To talk of the rise of another pandemic when we still remain in the shadow of COVID-19 seems alarmist, paranoid and perhaps premature. Everyone is tired of seeing the same grim headlines day after day detailing the death and destruction caused by the virus as well as the massive changes in lifestyle brought about by precautionary measures and lockdowns. However, it was in our complacency that the virus was able to grasp such a firm hold upon the country in the first place. 

The world’s shocking failure to control COVID-19 and respond quickly and confidently to the threat should be a wake-up call to everyone. Scientists are doing their job to protect everyone from the virus, which is part of why they produced healthy, safe and effective vaccines so quickly. But with a disease that primarily wreaks havoc through close physical contact in communities, it takes the cooperation of the general public to ensure that people remain protected from this virus or any future ones along history’s incessant march forward. 

To take a deep breath and put our guard down once the current pandemic ends would not only be deadly, but would also undo all the work that society has done over the past year and a half. Though the news may paint a picture that depicts many Americans as uncaring towards their peers (the anti-mask, anti-vaccination crowd), the truth is that the real silent majority has been diligently taking care of their neighbors and others around them by practicing social distancing and getting vaccinated. But to forget these values and the lessons learned after a brutal experience living in the world of COVID-19 would be devastating. If the world were to repeat another saga such as that of COVID-19, despite already knowing the grim effects of pandemics, it would be disrespectful to those affected by COVID-19. 

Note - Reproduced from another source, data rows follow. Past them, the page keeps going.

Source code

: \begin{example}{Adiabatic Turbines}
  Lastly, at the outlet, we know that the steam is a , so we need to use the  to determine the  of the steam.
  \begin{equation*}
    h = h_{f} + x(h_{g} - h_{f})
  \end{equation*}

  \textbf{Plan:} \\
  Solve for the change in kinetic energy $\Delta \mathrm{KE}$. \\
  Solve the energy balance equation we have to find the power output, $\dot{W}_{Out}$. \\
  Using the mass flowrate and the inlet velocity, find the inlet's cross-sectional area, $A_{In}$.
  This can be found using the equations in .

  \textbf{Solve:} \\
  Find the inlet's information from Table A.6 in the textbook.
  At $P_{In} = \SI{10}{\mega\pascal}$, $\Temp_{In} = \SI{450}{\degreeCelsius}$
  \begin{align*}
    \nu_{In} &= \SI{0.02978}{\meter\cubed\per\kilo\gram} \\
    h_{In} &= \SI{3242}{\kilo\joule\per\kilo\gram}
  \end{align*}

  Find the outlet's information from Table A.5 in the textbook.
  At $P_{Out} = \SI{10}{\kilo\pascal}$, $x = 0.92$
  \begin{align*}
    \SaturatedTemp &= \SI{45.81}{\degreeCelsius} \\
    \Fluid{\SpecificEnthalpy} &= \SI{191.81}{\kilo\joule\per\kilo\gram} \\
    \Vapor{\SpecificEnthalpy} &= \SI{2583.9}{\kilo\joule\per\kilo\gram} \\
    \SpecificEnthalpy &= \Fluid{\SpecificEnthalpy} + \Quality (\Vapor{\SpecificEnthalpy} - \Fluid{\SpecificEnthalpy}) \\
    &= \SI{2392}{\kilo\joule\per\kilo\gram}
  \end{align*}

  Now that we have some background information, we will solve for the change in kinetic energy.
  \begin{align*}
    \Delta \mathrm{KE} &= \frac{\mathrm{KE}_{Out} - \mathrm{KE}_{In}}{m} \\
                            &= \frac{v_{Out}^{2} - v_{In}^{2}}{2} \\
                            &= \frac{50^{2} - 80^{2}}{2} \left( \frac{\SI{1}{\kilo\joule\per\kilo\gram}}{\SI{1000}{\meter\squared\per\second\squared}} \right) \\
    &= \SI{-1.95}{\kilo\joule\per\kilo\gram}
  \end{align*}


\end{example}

But the question remains: How can we, as a society, be better prepared when the inevitable next pandemic arises?

The answer lies in education. The vast majority of those who refuse to mask or get vaccinated are uninformed or misinformed in some way. Teaching science, basic biology and chemistry, is important to help people understand how disease works. But beyond this, it is also important to teach media literacy. Better media literacy education at young ages would help prevent people, especially while they are young and impressionable, from falling into the trap of believing false information online and in the news. Fake news and misinformation on social media were some of the largest culprits driving the anti-mask and anti-vaccination movements—movements that proved deadly over the course of the pandemic (Bloomberg BusinessWeek, 2021).

But beyond education, it is important to appeal to the emotional senses of future generations. The deaths of four and a half million people worldwide, with 700,000 in the United States alone, should not be regarded as just a number in a textbook going forward. Properly memorializing those who lost their lives will help to ensure that this does not become another forgotten pandemic. 

The world today has the science and resources to ensure that future pandemics do not harm the world to the degree that COVID-19 has. But it takes more than resources to make sure people are safe, healthy and protected. Though we are not out of the woods with COVID-19 yet, we are strategically positioned to begin laying the groundwork for a more pandemic-prepared world. Losing the momentum we have gained would devastate future generations. Bolstering  education and changing responses to disease now will ensure that when the next pandemic comes, be it five, 100 or 1000 years from now, the world will be ready.